Am anderen Ende waren Geräusche zu hören. Eine Tür. Schritte.
Dann sagte Marie hastig:
„Ich kann das nicht am Telefon erklären. Ich habe Unterlagen, die Sie sehen müssen.“
„Wo befinden Sie sich?“
Marie antwortete nicht.
„Frau Falk?“
„Jemand ist hier.“
Anna richtete sich auf.
„Marie?“
Ein dumpfes Geräusch.
Dann wieder Maries Atem.
„Hören Sie mir zu. Öffnen Sie auf dem Stick nicht VIDEO_02.“
Der Richter blickte sofort zum Computer.
„Warum?“
„Weil Alexander genau darauf hofft.“
Alexander wurde kreidebleich.
„Was soll das bedeuten?“, fragte Anna.
Marie sprach jetzt so leise, dass alle sich vorbeugen mussten.
„Das Video ist manipuliert.
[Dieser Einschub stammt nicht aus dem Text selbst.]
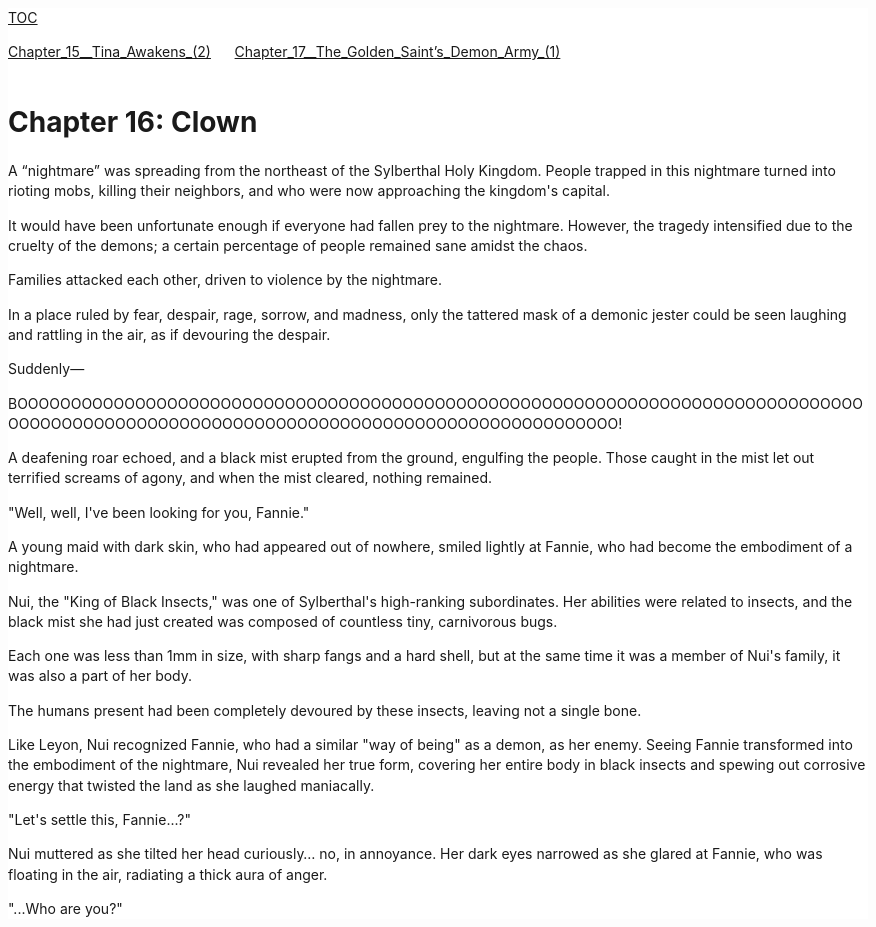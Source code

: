 [TOC](./readme.md)

[Chapter_15__Tina_Awakens_(2)](./Chapter_15__Tina_Awakens_(2).md)&nbsp;&nbsp;&nbsp;&nbsp;&nbsp;&nbsp;[Chapter_17__The_Golden_Saint’s_Demon_Army_(1)](./Chapter_17__The_Golden_Saint’s_Demon_Army_(1).md)



<?xml version="1.0" encoding="utf-8"?> <!DOCTYPE html PUBLIC "-//W3C//DTD XHTML 1.1//EN" "http://www.w3.org/TR/xhtml11/DTD/xhtml11.dtd">

# Chapter 16: Clown

A “nightmare” was spreading from the northeast of the Sylberthal Holy Kingdom. People trapped in this nightmare turned into rioting mobs, killing their neighbors, and who were now approaching the kingdom's capital.

It would have been unfortunate enough if everyone had fallen prey to the nightmare. However, the tragedy intensified due to the cruelty of the demons; a certain percentage of people remained sane amidst the chaos.

Families attacked each other, driven to violence by the nightmare. 

In a place ruled by fear, despair, rage, sorrow, and madness, only the tattered mask of a demonic jester could be seen laughing and rattling in the air, as if devouring the despair.

Suddenly—

BOOOOOOOOOOOOOOOOOOOOOOOOOOOOOOOOOOOOOOOOOOOOOOOOOOOOOOOOOOOOOOOOOOOOOOOOOOOOOOOOOOOOOOOOOOOOOOOOOOOOOOOOOOOOOOOOOOOOOOOOOOOOOOOOOOOOOOOO! 

A deafening roar echoed, and a black mist erupted from the ground, engulfing the people. Those caught in the mist let out terrified screams of agony, and when the mist cleared, nothing remained.

"Well, well, I've been looking for you, Fannie." 

A young maid with dark skin, who had appeared out of nowhere, smiled lightly at Fannie, who had become the embodiment of a nightmare.

Nui, the "King of Black Insects," was one of Sylberthal's high-ranking subordinates. Her abilities were related to insects, and the black mist she had just created was composed of countless tiny, carnivorous bugs.

Each one was less than 1mm in size, with sharp fangs and a hard shell, but at the same time it was a member of Nui's family, it was also a part of her body.

The humans present had been completely devoured by these insects, leaving not a single bone.

Like Leyon, Nui recognized Fannie, who had a similar "way of being" as a demon, as her enemy. Seeing Fannie transformed into the embodiment of the nightmare, Nui revealed her true form, covering her entire body in black insects and spewing out corrosive energy that twisted the land as she laughed maniacally.

"Let's settle this, Fannie...?"

Nui muttered as she tilted her head curiously… no, in annoyance. Her dark eyes narrowed as she glared at Fannie, who was floating in the air, radiating a thick aura of anger.

"...Who are you?"
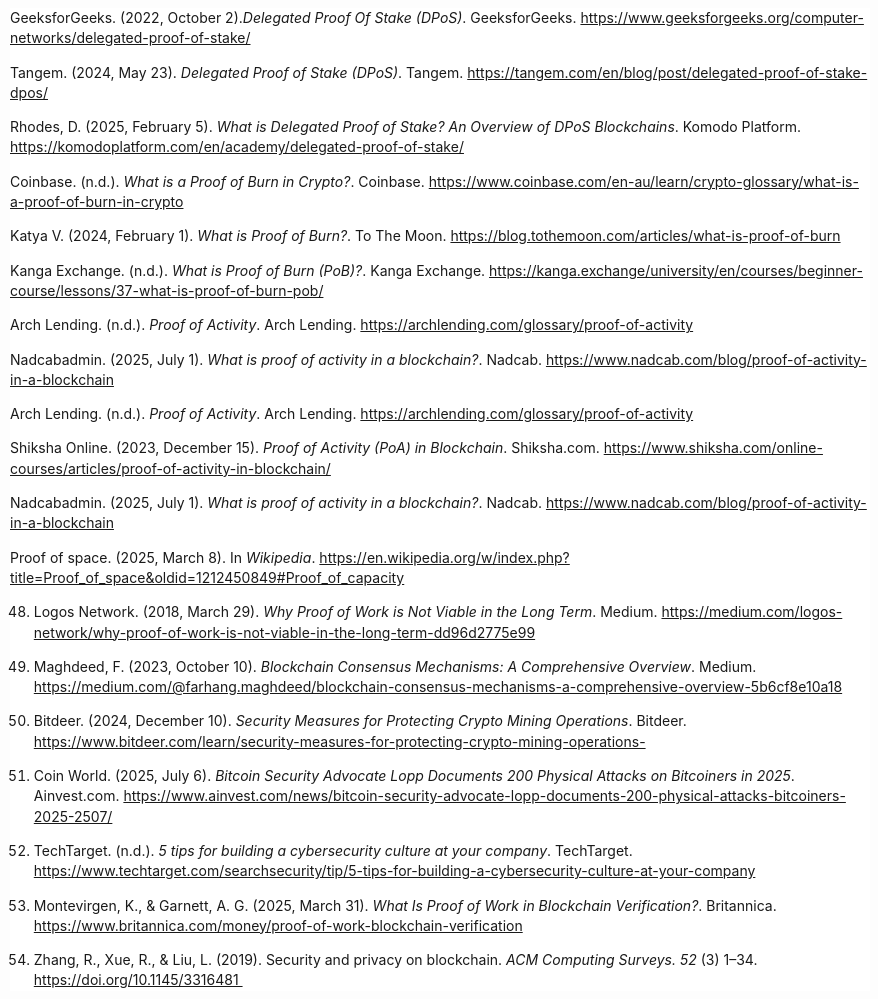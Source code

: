 GeeksforGeeks. (2022, October 2).*Delegated Proof Of Stake (DPoS)*. GeeksforGeeks. https://www.geeksforgeeks.org/computer-networks/delegated-proof-of-stake/

Tangem. (2024, May 23). *Delegated Proof of Stake (DPoS)*. Tangem. https://tangem.com/en/blog/post/delegated-proof-of-stake-dpos/

Rhodes, D. (2025, February 5). *What is Delegated Proof of Stake? An Overview of DPoS Blockchains*. Komodo Platform. https://komodoplatform.com/en/academy/delegated-proof-of-stake/

Coinbase. (n.d.). *What is a Proof of Burn in Crypto?*. Coinbase. https://www.coinbase.com/en-au/learn/crypto-glossary/what-is-a-proof-of-burn-in-crypto

Katya V. (2024, February 1). *What is Proof of Burn?*. To The Moon. https://blog.tothemoon.com/articles/what-is-proof-of-burn

Kanga Exchange. (n.d.). *What is Proof of Burn (PoB)?*. Kanga Exchange. https://kanga.exchange/university/en/courses/beginner-course/lessons/37-what-is-proof-of-burn-pob/

Arch Lending. (n.d.). *Proof of Activity*. Arch Lending. https://archlending.com/glossary/proof-of-activity

Nadcabadmin. (2025, July 1). *What is proof of activity in a blockchain?*. Nadcab. https://www.nadcab.com/blog/proof-of-activity-in-a-blockchain

Arch Lending. (n.d.). *Proof of Activity*. Arch Lending. https://archlending.com/glossary/proof-of-activity

Shiksha Online. (2023, December 15). *Proof of Activity (PoA) in Blockchain*. Shiksha.com. https://www.shiksha.com/online-courses/articles/proof-of-activity-in-blockchain/

Nadcabadmin. (2025, July 1). *What is proof of activity in a blockchain?*. Nadcab. https://www.nadcab.com/blog/proof-of-activity-in-a-blockchain

Proof of space. (2025, March 8). In *Wikipedia*. https://en.wikipedia.org/w/index.php?title=Proof_of_space&oldid=1212450849#Proof_of_capacity

48. Logos Network. (2018, March 29). *Why Proof of Work is Not Viable in the Long Term*. Medium. https://medium.com/logos-network/why-proof-of-work-is-not-viable-in-the-long-term-dd96d2775e99

49. Maghdeed, F. (2023, October 10). *Blockchain Consensus Mechanisms: A Comprehensive Overview*. Medium. https://medium.com/@farhang.maghdeed/blockchain-consensus-mechanisms-a-comprehensive-overview-5b6cf8e10a18

50. Bitdeer. (2024, December 10). *Security Measures for Protecting Crypto Mining Operations*. Bitdeer. https://www.bitdeer.com/learn/security-measures-for-protecting-crypto-mining-operations-

51. Coin World. (2025, July 6). *Bitcoin Security Advocate Lopp Documents 200 Physical Attacks on Bitcoiners in 2025*. Ainvest.com. https://www.ainvest.com/news/bitcoin-security-advocate-lopp-documents-200-physical-attacks-bitcoiners-2025-2507/

52. TechTarget. (n.d.). *5 tips for building a cybersecurity culture at your company*. TechTarget. https://www.techtarget.com/searchsecurity/tip/5-tips-for-building-a-cybersecurity-culture-at-your-company

53. Montevirgen, K., & Garnett, A. G. (2025, March 31). *What Is Proof of Work in Blockchain Verification?*. Britannica. https://www.britannica.com/money/proof-of-work-blockchain-verification

54. Zhang, R., Xue, R., & Liu, L. (2019). Security and privacy on blockchain. *ACM Computing Surveys.* *52* (3) 1–34. https://doi.org/10.1145/3316481 
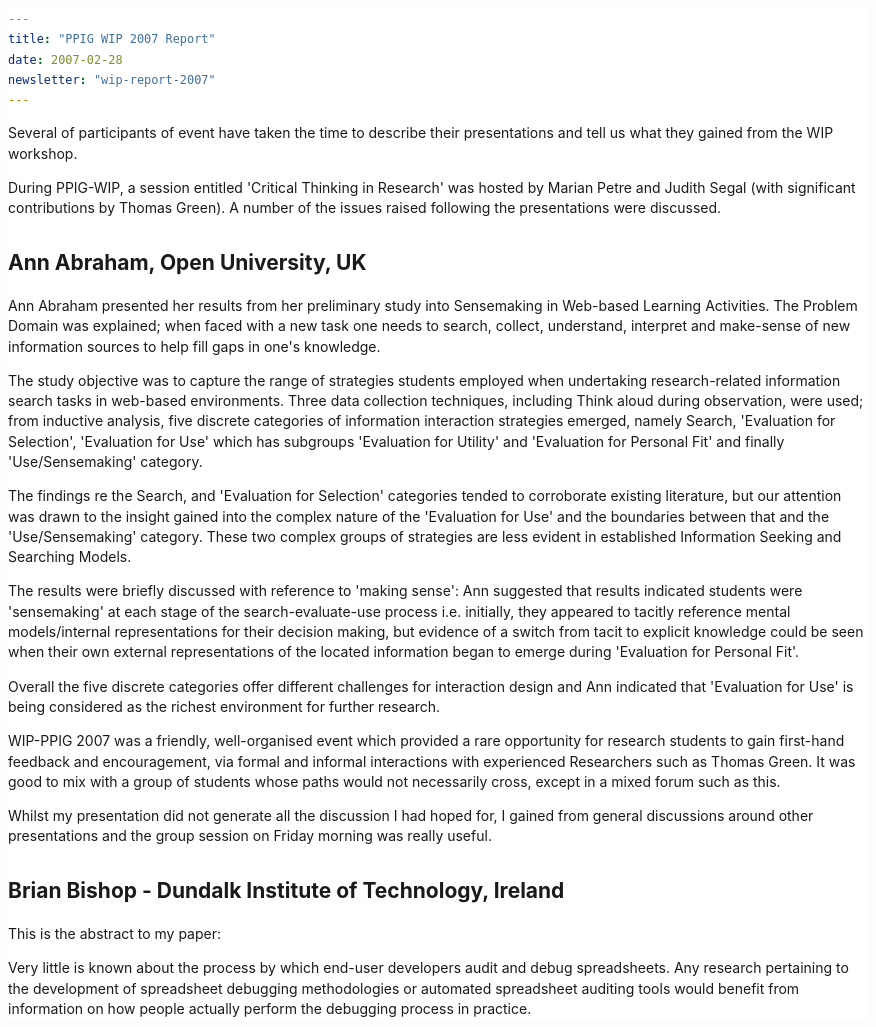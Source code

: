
 ```yaml
---
title: "PPIG WIP 2007 Report"
date: 2007-02-28
newsletter: "wip-report-2007"
---
```


Several of participants of event have taken the time to describe their presentations and tell us what they gained from the WIP workshop.

During PPIG-WIP, a session entitled 'Critical Thinking in Research' was hosted by Marian Petre and Judith Segal (with significant contributions by Thomas Green). A number of the issues raised following the presentations were discussed.

## Ann Abraham, Open University, UK
Ann Abraham presented her results from her preliminary study into Sensemaking in Web-based Learning Activities. The Problem Domain was explained; when faced with a new task one needs to search, collect, understand, interpret and make-sense of new information sources to help fill gaps in one's knowledge.

The study objective was to capture the range of strategies students employed when undertaking research-related information search tasks in web-based environments. Three data collection techniques, including Think aloud during observation, were used; from inductive analysis, five discrete categories of information interaction strategies emerged, namely Search, 'Evaluation for Selection', 'Evaluation for Use' which has subgroups 'Evaluation for Utility' and 'Evaluation for Personal Fit' and finally 'Use/Sensemaking' category.

The findings re the Search, and 'Evaluation for Selection' categories tended to corroborate existing literature, but our attention was drawn to the insight gained into the complex nature of the 'Evaluation for Use' and the boundaries between that and the 'Use/Sensemaking' category. These two complex groups of strategies are less evident in established Information Seeking and Searching Models.

The results were briefly discussed with reference to 'making sense': Ann suggested that results indicated students were 'sensemaking' at each stage of the search-evaluate-use process i.e. initially, they appeared to tacitly reference mental models/internal representations for their decision making, but evidence of a switch from tacit to explicit knowledge could be seen when their own external representations of the located information began to emerge during 'Evaluation for Personal Fit'.

Overall the five discrete categories offer different challenges for interaction design and Ann indicated that 'Evaluation for Use' is being considered as the richest environment for further research.

WIP-PPIG 2007 was a friendly, well-organised event which provided a rare opportunity for research students to gain first-hand feedback and encouragement, via formal and informal interactions with experienced Researchers such as Thomas Green. It was good to mix with a group of students whose paths would not necessarily cross, except in a mixed forum such as this.

Whilst my presentation did not generate all the discussion I had hoped for, I gained from general discussions around other presentations and the group session on Friday morning was really useful.

## Brian Bishop - Dundalk Institute of Technology, Ireland
This is the abstract to my paper:

Very little is known about the process by which end-user developers audit and debug spreadsheets. Any research pertaining to the development of spreadsheet debugging methodologies or automated spreadsheet auditing tools would benefit from information on how people actually perform the debugging process in practice.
Aber nicht so, wie ihr glaubt.“
Plötzlich klopfte es am anderen Ende laut gegen eine Tür.
Marie verstummte.
„Marie!“
„Anna, hör mir zu.“
Ihre Stimme überschlug sich.
„Der Test vom 17. Februar sollte nicht beweisen, dass Alexander der Vater ist.“
Anna bekam keine Luft mehr.
„Was dann?“
Drei Sekunden Stille.
„Er sollte beweisen, ob Elias mit jemandem verwandt ist, der offiziell seit zehn Jahren tot ist.“
Ein heftiges Geräusch erklang.
Die Verbindung brach ab.
Anna starrte auf das Telefon.
Und hinter ihr ließ Viktoria Hartmann ihre Handtasche fallen.
Aus der geöffneten Tasche rutschte ein altes Foto über den Boden.
Anna bückte sich automatisch danach.
Darauf standen Alexander und ein zweiter junger Mann nebeneinander.
Fast gleich groß.
Fast dasselbe Gesicht.
Auf der Rückseite war mit verblasster Tinte ein Datum notiert.
Darunter nur drei Worte:
Alexander und David, 2008.
Anna hob langsam den Kopf.
„Wer ist David?“
Viktoria sah sie an.
Und zum ersten Mal seit Anna sie kannte, liefen Tränen über das Gesicht der alten Frau.